▸ **Required work**: All of the lines below are to be transcribed faithfully, with pictures excluded from the copy.

▸ **Records contained in a dataset**:
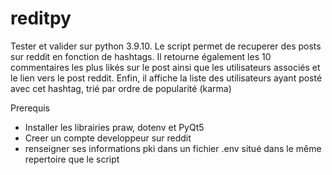 # reditpy

Tester et valider sur python 3.9.10. 
Le script permet de recuperer des posts sur reddit en fonction de hashtags. Il retourne également les 10 commentaires les plus likés sur le post ainsi que les utilisateurs associés et le lien vers le post reddit. 
Enfin, il affiche la liste des utilisateurs ayant posté avec cet hashtag, trié par ordre de popularité (karma)

Prerequis 
 - Installer les librairies praw, dotenv et  PyQt5
 - Creer un compte developpeur sur reddit
 - renseigner ses informations pki dans un fichier .env situé dans le même repertoire que le script

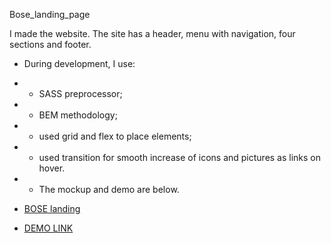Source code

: Bose_landing_page


I made the website. The site has a header, menu with navigation, four sections and footer.
- During development, I use:
- - SASS preprocessor;
- - BEM methodology;
- - used grid and flex to place elements;
- - used transition for smooth increase of icons and pictures as links on hover.

- - The mockup and demo are below.
- [BOSE landing](https://www.figma.com/file/OMjQNb3hg1LKMV4OwyQ3Ao/BOSE?node-id=0%3A1)
- [DEMO LINK](https://Marinakyrychynska.github.io/Bose_landing_page/)
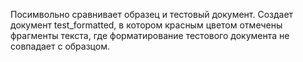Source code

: ﻿Посимвольно сравнивает образец и тестовый документ. 
Создает документ test_formatted, в котором красным цветом отмечены фрагменты текста, где форматирование тестового документа не совпадает с образцом.

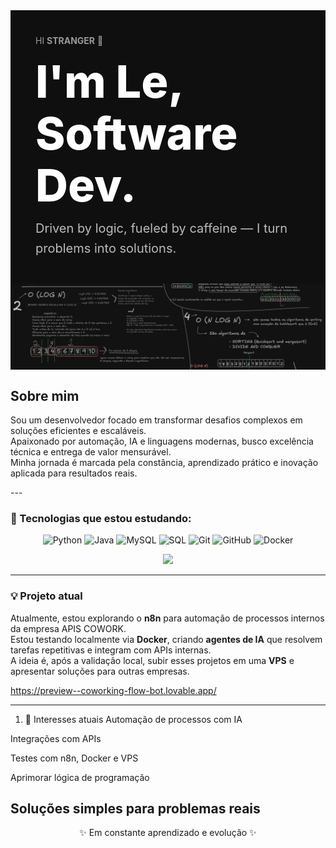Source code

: <!-- Container principal -->
<div style="font-family: 'Inter', 'Segoe UI', sans-serif; color: #fff; background-color: #0f0f10; padding: 40px;">

  <!-- Saudação (linha menor, discreta) -->
  <p style="font-size: 14px; color: #999; margin: 0 0 16px 0;">
    HI <strong>STRANGER</strong> 👋
  </p>

  <!-- Título fake-h1 para evitar estilos externos -->
  <div style="
    font-size: 72px;
    font-weight: 800;
    line-height: 1.15;
    margin: 0;
    padding: 0;
  ">
    I'm Le,<br>Software Dev.
  </div>

  <!-- Subtítulo (sem linha, colado com leve respiro) -->
  <p style="
    font-size: 20px;
    color: #bbb;
    margin: 12px 0 0 0;
    line-height: 1.6;
    max-width: 680px;
  ">
    Driven by logic, fueled by caffeine — I turn problems into solutions.
  </p>

</div>


<p align="center" style="margin: 0;">
  <img src="https://raw.githubusercontent.com/Leandrobuenodev/Leandrobuenodev/main/assets/leandro-banner.png" alt="Leandro Banner" style="width: 100vw; height: auto; display: block; margin: 0;" />
</p>

<h2>Sobre mim</h2>
<p>
  Sou um desenvolvedor focado em transformar desafios complexos em soluções eficientes e escaláveis.<br>
  Apaixonado por automação, IA e linguagens modernas, busco excelência técnica e entrega de valor mensurável.<br>
  Minha jornada é marcada pela constância, aprendizado prático e inovação aplicada para resultados reais.
</p>
---

### 🚀 Tecnologias que estou estudando:

<div align="center">
  <img src="https://cdn.jsdelivr.net/gh/devicons/devicon/icons/python/python-original.svg" width="50" title="Python"/>
  <img src="https://cdn.jsdelivr.net/gh/devicons/devicon/icons/java/java-original.svg" width="50" title="Java"/>
  <img src="https://cdn.jsdelivr.net/gh/devicons/devicon/icons/mysql/mysql-original.svg" width="50" title="MySQL"/>
  <img src="https://cdn.jsdelivr.net/gh/devicons/devicon/icons/sqlite/sqlite-original.svg" width="50" title="SQL"/>
  <img src="https://cdn.jsdelivr.net/gh/devicons/devicon/icons/git/git-original.svg" width="50" title="Git"/>
  <img src="https://cdn.jsdelivr.net/gh/devicons/devicon/icons/github/github-original.svg" width="50" title="GitHub"/>
  <img src="https://cdn.jsdelivr.net/gh/devicons/devicon/icons/docker/docker-original.svg" width="50" title="Docker"/>
</div>

<p align="center">
  <img src="https://img.shields.io/badge/AWS-232F3E?style=for-the-badge&logo=amazonaws&logoColor=white" />
</p>

---

### 💡 Projeto atual

Atualmente, estou explorando o **n8n** para automação de processos internos da empresa APIS COWORK.  
Estou testando localmente via **Docker**, criando **agentes de IA** que resolvem tarefas repetitivas e integram com APIs internas.  
A ideia é, após a validação local, subir esses projetos em uma **VPS** e apresentar soluções para outras empresas.

https://preview--coworking-flow-bot.lovable.app/

---

1. 🧠 Interesses atuais
Automação de processos com IA

Integrações com APIs

Testes com n8n, Docker e VPS

Aprimorar lógica de programação

Soluções simples para problemas reais
---

<div align="center">
  <p>✨ Em constante aprendizado e evolução ✨</p>
</div>

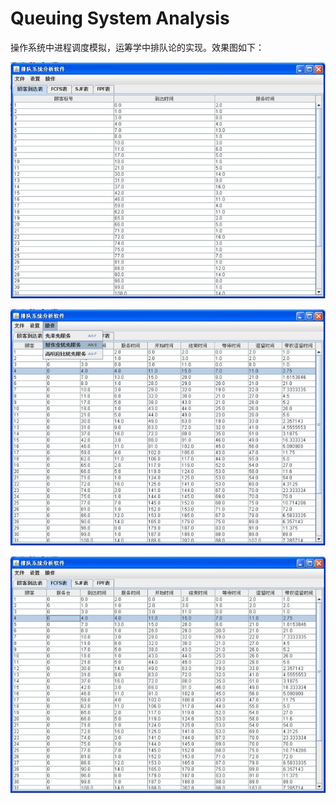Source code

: Queuing System Analysis
===================

操作系统中进程调度模拟，运筹学中排队论的实现。效果图如下：

![image](screenshots/1.jpeg)

![image](screenshots/2.jpeg)

![image](screenshots/3.jpeg)
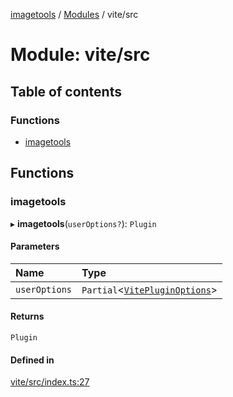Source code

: [imagetools](../README.md) / [Modules](../modules.md) / vite/src

# Module: vite/src

## Table of contents

### Functions

- [imagetools](vite_src.md#imagetools)

## Functions

### imagetools

▸ **imagetools**(`userOptions?`): `Plugin`

#### Parameters

| Name | Type |
| :------ | :------ |
| `userOptions` | `Partial`<[`VitePluginOptions`](../interfaces/vite_src_types.VitePluginOptions.md)\> |

#### Returns

`Plugin`

#### Defined in

[vite/src/index.ts:27](https://github.com/JonasKruckenberg/imagetools/blob/2fb948c/packages/vite/src/index.ts#L27)
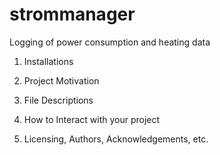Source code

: # strommanager
Logging of power consumption and heating data

1. Installations

2. Project Motivation

3. File Descriptions

4. How to Interact with your project

5. Licensing, Authors, Acknowledgements, etc.
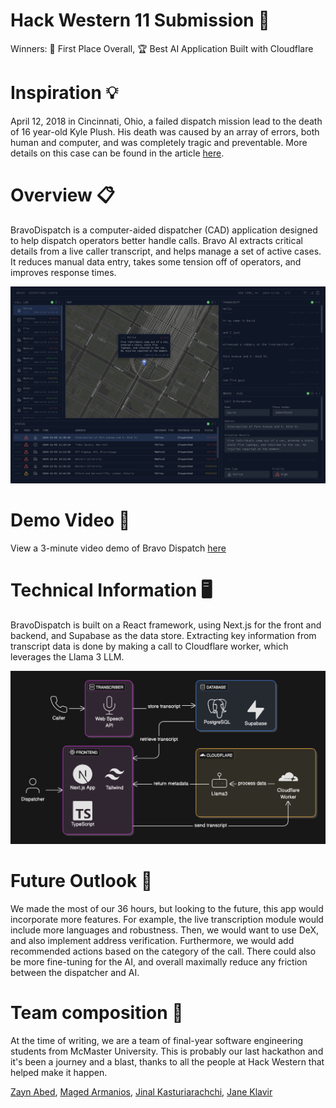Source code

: # Hack Western 11 Submission 🐎
Winners: 🥇 First Place Overall, 🏆 Best AI Application Built with Cloudflare

# Inspiration 💡
April 12, 2018 in Cincinnati, Ohio, a failed dispatch mission lead to the death of 16 year-old Kyle Plush. His death was caused by an array of errors, both human and computer, and was completely tragic and preventable. More details on this case can be found in the article [here](https://www.cincinnati.com/story/news/2018/04/12/how-everything-went-wrong-seven-hills-student-kyle-plush-ended-up-dead-cincinnati/511736002).

# Overview 📋
BravoDispatch is a computer-aided dispatcher (CAD) application designed to help dispatch operators better handle calls. Bravo AI extracts critical details from a live caller transcript, and helps manage a set of active cases. It reduces manual data entry, takes some tension off of operators, and improves response times.

![Home Page](./images/main_page.png)

# Demo Video 🎥
View a 3-minute video demo of Bravo Dispatch [here](https://github.com/user-attachments/assets/5e20149d-50c6-4001-8b78-0e01000cdf2a)

# Technical Information 🖥️
BravoDispatch is built on a React framework, using Next.js for the front and backend, and Supabase as the data store. Extracting key information from transcript data is done by making a call to Cloudflare worker, which leverages the Llama 3 LLM.

![Architecture](./images//architecture_diagram.png)

# Future Outlook 🚀
We made the most of our 36 hours, but looking to the future, this app would incorporate more features. For example, the live transcription module would include more languages and robustness. Then, we would want to use DeX, and also implement address verification. Furthermore, we would add recommended actions based on the category of the call. There could also be more fine-tuning for the AI, and overall maximally reduce any friction between the dispatcher and AI.

# Team composition 🤝
At the time of writing, we are a team of final-year software engineering students from McMaster University. This is probably our last hackathon and it's been a journey and a blast, thanks to all the people at Hack Western that helped make it happen.

[Zayn Abed](https://www.linkedin.com/in/zayn-abed/), [Maged Armanios](https://www.linkedin.com/in/magedarmanios/), [Jinal Kasturiarachchi](https://www.linkedin.com/in/jinal-k/), [Jane Klavir](https://www.linkedin.com/in/janeklavir/)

▸ **Worked solution**:
 # reditpy

Tester et valider sur python 3.9.10. 
Le script permet de recuperer des posts sur reddit en fonction de hashtags. Il retourne également les 10 commentaires les plus likés sur le post ainsi que les utilisateurs associés et le lien vers le post reddit. 
Enfin, il affiche la liste des utilisateurs ayant posté avec cet hashtag, trié par ordre de popularité (karma)

Prerequis 
 - Installer les librairies praw, dotenv et  PyQt5
 - Creer un compte developpeur sur reddit
 - renseigner ses informations pki dans un fichier .env situé dans le même repertoire que le script

Source code

: Bose_landing_page


I made the website. The site has a header, menu with navigation, four sections and footer.
- During development, I use:
- - SASS preprocessor;
- - BEM methodology;
- - used grid and flex to place elements;
- - used transition for smooth increase of icons and pictures as links on hover.

- - The mockup and demo are below.
- [BOSE landing](https://www.figma.com/file/OMjQNb3hg1LKMV4OwyQ3Ao/BOSE?node-id=0%3A1)
- [DEMO LINK](https://Marinakyrychynska.github.io/Bose_landing_page/)
Source code

: ﻿Посимвольно сравнивает образец и тестовый документ. 
Создает документ test_formatted, в котором красным цветом отмечены фрагменты текста, где форматирование тестового документа не совпадает с образцом.

Source code

: <!-- Container principal -->
<div style="font-family: 'Inter', 'Segoe UI', sans-serif; color: #fff; background-color: #0f0f10; padding: 40px;">

  <!-- Saudação (linha menor, discreta) -->
  <p style="font-size: 14px; color: #999; margin: 0 0 16px 0;">
    HI <strong>STRANGER</strong> 👋
  </p>

  <!-- Título fake-h1 para evitar estilos externos -->
  <div style="
    font-size: 72px;
    font-weight: 800;
    line-height: 1.15;
    margin: 0;
    padding: 0;
  ">
    I'm Le,<br>Software Dev.
  </div>

  <!-- Subtítulo (sem linha, colado com leve respiro) -->
  <p style="
    font-size: 20px;
    color: #bbb;
    margin: 12px 0 0 0;
    line-height: 1.6;
    max-width: 680px;
  ">
    Driven by logic, fueled by caffeine — I turn problems into solutions.
  </p>

</div>


<p align="center" style="margin: 0;">
  <img src="https://raw.githubusercontent.com/Leandrobuenodev/Leandrobuenodev/main/assets/leandro-banner.png" alt="Leandro Banner" style="width: 100vw; height: auto; display: block; margin: 0;" />
</p>

<h2>Sobre mim</h2>
<p>
  Sou um desenvolvedor focado em transformar desafios complexos em soluções eficientes e escaláveis.<br>
  Apaixonado por automação, IA e linguagens modernas, busco excelência técnica e entrega de valor mensurável.<br>
  Minha jornada é marcada pela constância, aprendizado prático e inovação aplicada para resultados reais.
</p>
---

### 🚀 Tecnologias que estou estudando:

<div align="center">
  <img src="https://cdn.jsdelivr.net/gh/devicons/devicon/icons/python/python-original.svg" width="50" title="Python"/>
  <img src="https://cdn.jsdelivr.net/gh/devicons/devicon/icons/java/java-original.svg" width="50" title="Java"/>
  <img src="https://cdn.jsdelivr.net/gh/devicons/devicon/icons/mysql/mysql-original.svg" width="50" title="MySQL"/>
  <img src="https://cdn.jsdelivr.net/gh/devicons/devicon/icons/sqlite/sqlite-original.svg" width="50" title="SQL"/>
  <img src="https://cdn.jsdelivr.net/gh/devicons/devicon/icons/git/git-original.svg" width="50" title="Git"/>
  <img src="https://cdn.jsdelivr.net/gh/devicons/devicon/icons/github/github-original.svg" width="50" title="GitHub"/>
  <img src="https://cdn.jsdelivr.net/gh/devicons/devicon/icons/docker/docker-original.svg" width="50" title="Docker"/>
</div>

<p align="center">
  <img src="https://img.shields.io/badge/AWS-232F3E?style=for-the-badge&logo=amazonaws&logoColor=white" />
</p>

---

### 💡 Projeto atual

Atualmente, estou explorando o **n8n** para automação de processos internos da empresa APIS COWORK.  
Estou testando localmente via **Docker**, criando **agentes de IA** que resolvem tarefas repetitivas e integram com APIs internas.  
A ideia é, após a validação local, subir esses projetos em uma **VPS** e apresentar soluções para outras empresas.

https://preview--coworking-flow-bot.lovable.app/

---

1. 🧠 Interesses atuais
Automação de processos com IA

Integrações com APIs

Testes com n8n, Docker e VPS

Aprimorar lógica de programação

Soluções simples para problemas reais
---

<div align="center">
  <p>✨ Em constante aprendizado e evolução ✨</p>
</div>

Source code

: Queuing System Analysis
===================

操作系统中进程调度模拟，运筹学中排队论的实现。效果图如下：

![image](screenshots/1.jpeg)

![image](screenshots/2.jpeg)

![image](screenshots/3.jpeg)
Source code

: [imagetools](../README.md) / [Modules](../modules.md) / vite/src

# Module: vite/src

## Table of contents

### Functions

- [imagetools](vite_src.md#imagetools)

## Functions

### imagetools

▸ **imagetools**(`userOptions?`): `Plugin`

#### Parameters

| Name | Type |
| :------ | :------ |
| `userOptions` | `Partial`<[`VitePluginOptions`](../interfaces/vite_src_types.VitePluginOptions.md)\> |

#### Returns

`Plugin`

#### Defined in

[vite/src/index.ts:27](https://github.com/JonasKruckenberg/imagetools/blob/2fb948c/packages/vite/src/index.ts#L27)
Source code

: # strommanager
Logging of power consumption and heating data

1. Installations

2. Project Motivation

3. File Descriptions

4. How to Interact with your project

5. Licensing, Authors, Acknowledgements, etc.
Source code

: # Hack Western 11 Submission 🐎
Winners: 🥇 First Place Overall, 🏆 Best AI Application Built with Cloudflare

# Inspiration 💡
April 12, 2018 in Cincinnati, Ohio, a failed dispatch mission lead to the death of 16 year-old Kyle Plush. His death was caused by an array of errors, both human and computer, and was completely tragic and preventable. More details on this case can be found in the article [here](https://www.cincinnati.com/story/news/2018/04/12/how-everything-went-wrong-seven-hills-student-kyle-plush-ended-up-dead-cincinnati/511736002).

# Overview 📋
BravoDispatch is a computer-aided dispatcher (CAD) application designed to help dispatch operators better handle calls. Bravo AI extracts critical details from a live caller transcript, and helps manage a set of active cases. It reduces manual data entry, takes some tension off of operators, and improves response times.

![Home Page](./images/main_page.png)

# Demo Video 🎥
View a 3-minute video demo of Bravo Dispatch [here](https://github.com/user-attachments/assets/5e20149d-50c6-4001-8b78-0e01000cdf2a)

# Technical Information 🖥️
BravoDispatch is built on a React framework, using Next.js for the front and backend, and Supabase as the data store. Extracting key information from transcript data is done by making a call to Cloudflare worker, which leverages the Llama 3 LLM.

![Architecture](./images//architecture_diagram.png)

# Future Outlook 🚀
We made the most of our 36 hours, but looking to the future, this app would incorporate more features. For example, the live transcription module would include more languages and robustness. Then, we would want to use DeX, and also implement address verification. Furthermore, we would add recommended actions based on the category of the call. There could also be more fine-tuning for the AI, and overall maximally reduce any friction between the dispatcher and AI.

# Team composition 🤝
At the time of writing, we are a team of final-year software engineering students from McMaster University. This is probably our last hackathon and it's been a journey and a blast, thanks to all the people at Hack Western that helped make it happen.

[Zayn Abed](https://www.linkedin.com/in/zayn-abed/), [Maged Armanios](https://www.linkedin.com/in/magedarmanios/), [Jinal Kasturiarachchi](https://www.linkedin.com/in/jinal-k/), [Jane Klavir](https://www.linkedin.com/in/janeklavir/)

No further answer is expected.